Excessive borrowing causing surge in personal insolvencies

Will 5% deposit scheme pile more financial stress on vulnerable Australians?

Excessive borrowing causing surge in personal insolvencies

 

The latest data from the Australian Financial Security Authority (AFSA) reveals a 5.3% annual increase in insolvencies, marking the third consecutive year of growth.

\While volumes remain below pre-pandemic levels, the uptick is a clear indicator of mounting financial strain, driven largely by excessive borrowing.

According to AFSA, 37.3% of debtors cited excessive borrowing as the root cause of personal insolvency, ahead of unemployment and business failure.

This shows that cost-of-living pressures and tighter lending from traditional banks have pushed many Australians – particularly younger cohorts – toward easier credit solutions like subprime and Buy Now, Pay Later (BNPL) lenders.

Among new insolvency entrants under 30, 65.2% reported BNPL debt.

But it’s not just households feeling the squeeze.

Business-related personal insolvencies – largely affecting sole traders and small business owners – made up just 28.8% of new insolvency filings but accounted for a worrying 78.8% of total new debt, highlighting the outsized liabilities and risks carried by self-employed Australians.

Many operate without the protections afforded to incorporated entities, leaving personal assets exposed when business cash flow collapses or contracts dry up.

The construction industry remains the most impacted, reflecting ongoing pressures such as cost overruns, payment delays, and contractor insolvencies.

SME operators, often trading on thin margins, are especially vulnerable.

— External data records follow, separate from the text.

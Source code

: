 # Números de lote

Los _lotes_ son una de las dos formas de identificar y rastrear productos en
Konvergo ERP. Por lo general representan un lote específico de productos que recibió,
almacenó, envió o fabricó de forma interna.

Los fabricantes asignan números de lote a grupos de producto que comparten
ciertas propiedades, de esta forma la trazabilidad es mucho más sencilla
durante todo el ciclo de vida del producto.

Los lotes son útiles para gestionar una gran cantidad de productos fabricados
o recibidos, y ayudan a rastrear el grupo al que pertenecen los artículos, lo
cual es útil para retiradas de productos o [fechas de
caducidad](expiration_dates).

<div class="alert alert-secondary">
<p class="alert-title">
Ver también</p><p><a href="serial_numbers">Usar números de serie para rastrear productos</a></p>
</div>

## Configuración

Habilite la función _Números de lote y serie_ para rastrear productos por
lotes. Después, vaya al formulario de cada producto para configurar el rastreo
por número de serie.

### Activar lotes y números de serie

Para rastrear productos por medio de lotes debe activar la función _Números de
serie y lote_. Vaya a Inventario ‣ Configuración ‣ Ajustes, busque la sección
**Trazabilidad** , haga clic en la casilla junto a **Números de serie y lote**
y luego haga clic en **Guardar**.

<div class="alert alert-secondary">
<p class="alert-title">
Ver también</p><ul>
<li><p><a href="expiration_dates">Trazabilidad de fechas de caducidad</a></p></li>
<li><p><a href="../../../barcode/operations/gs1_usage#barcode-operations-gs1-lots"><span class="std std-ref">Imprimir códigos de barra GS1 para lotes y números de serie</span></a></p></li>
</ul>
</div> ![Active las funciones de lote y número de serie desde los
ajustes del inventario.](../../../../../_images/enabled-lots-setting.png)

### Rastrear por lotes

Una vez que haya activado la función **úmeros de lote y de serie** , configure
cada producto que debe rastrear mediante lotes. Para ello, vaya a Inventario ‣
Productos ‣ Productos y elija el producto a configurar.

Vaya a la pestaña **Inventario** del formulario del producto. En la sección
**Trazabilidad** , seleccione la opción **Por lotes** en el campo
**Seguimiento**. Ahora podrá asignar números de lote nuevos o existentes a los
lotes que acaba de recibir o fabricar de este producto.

AFSA’s report also pointed to rising tax debts and personal guarantees on business loans as key triggers for insolvency in this segment.

Financial resilience declines

One in five debtors now enters insolvency with an asset-to-liability ratio below 10%, meaning they have less than 10 cents in assets for every dollar of debt.

This suggests that "financial resilience is declining”, said AFSA, with a growing share of Australians lacking the buffers needed to absorb economic shocks.

AFSA expects personal insolvency numbers to keep rising through to 2027, “driven by ongoing cost-of-living pressures and uncertain economic conditions”.

The expanded 5% deposit scheme could exasperate the issue.

Home guarantee scheme to push household debt higher

Cotality Head of Research Eliza Owen has warned first-home buyers to look beyond the headline lenders mortgage insurance (LMI) savings and consider the full financial picture of the First Home Guarantee. 

“The real cost of a 5% deposit is in the interest,” Owen said, noting that while the scheme removes the barrier of LMI, it also means taking out a 95% LVR loan.

Over a 30-year loan, this higher LVR could see buyers pay tens – or even hundreds – of thousands more in interest compared to a 20% deposit scenario.

However, rising rents are shifting the value equation. With median rents rising, the scheme’s ability to reduce time spent renting can also made for substantial savings.

For example, in Sydney, shaving over 12 years off a deposit-saving timeline could equate to more than $500,000 saved in rent.

While interest costs rise, Owen’s analysis suggests that for many, entering the market sooner may outweigh the long-term debt burden.

Still, she cautioned that the scheme is a demand-side solution that does little to address the root causes of housing unaffordability – namely high deposits, low supply, and escalating rents.